Collected data entries
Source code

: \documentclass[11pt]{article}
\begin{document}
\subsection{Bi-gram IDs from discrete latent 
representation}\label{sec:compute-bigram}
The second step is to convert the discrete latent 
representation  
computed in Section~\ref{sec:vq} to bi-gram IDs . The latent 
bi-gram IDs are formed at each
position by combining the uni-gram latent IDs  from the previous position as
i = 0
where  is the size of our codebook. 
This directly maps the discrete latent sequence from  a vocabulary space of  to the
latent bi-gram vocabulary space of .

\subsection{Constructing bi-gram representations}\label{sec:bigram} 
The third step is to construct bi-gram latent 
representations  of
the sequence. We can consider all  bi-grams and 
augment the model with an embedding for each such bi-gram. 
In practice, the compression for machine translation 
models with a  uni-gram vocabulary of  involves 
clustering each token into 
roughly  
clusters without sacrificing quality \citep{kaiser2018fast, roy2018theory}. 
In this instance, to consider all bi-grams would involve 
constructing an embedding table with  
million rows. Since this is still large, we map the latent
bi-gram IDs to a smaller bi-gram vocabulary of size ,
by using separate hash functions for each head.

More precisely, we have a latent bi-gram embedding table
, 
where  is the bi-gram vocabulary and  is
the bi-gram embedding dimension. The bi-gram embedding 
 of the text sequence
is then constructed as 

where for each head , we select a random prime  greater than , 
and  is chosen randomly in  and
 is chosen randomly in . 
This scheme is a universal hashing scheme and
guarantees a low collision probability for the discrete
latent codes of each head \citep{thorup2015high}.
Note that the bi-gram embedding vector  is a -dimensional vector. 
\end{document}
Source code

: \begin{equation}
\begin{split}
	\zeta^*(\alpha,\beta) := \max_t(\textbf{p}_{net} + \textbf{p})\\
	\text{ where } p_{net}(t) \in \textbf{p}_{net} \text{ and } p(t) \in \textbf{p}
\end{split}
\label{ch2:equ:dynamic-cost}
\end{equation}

Exercise requirements: Which lines above run from the one containing "the bi-gram embedding dimension." to the one containing "guarantees a low"? Give them again exactly, both ends included.

Finished exercise:
the bi-gram embedding dimension. The bi-gram embedding 
 of the text sequence
is then constructed as 

where for each head , we select a random prime  greater than , 
and  is chosen randomly in  and
 is chosen randomly in . 
This scheme is a universal hashing scheme and
guarantees a low collision probability for the discrete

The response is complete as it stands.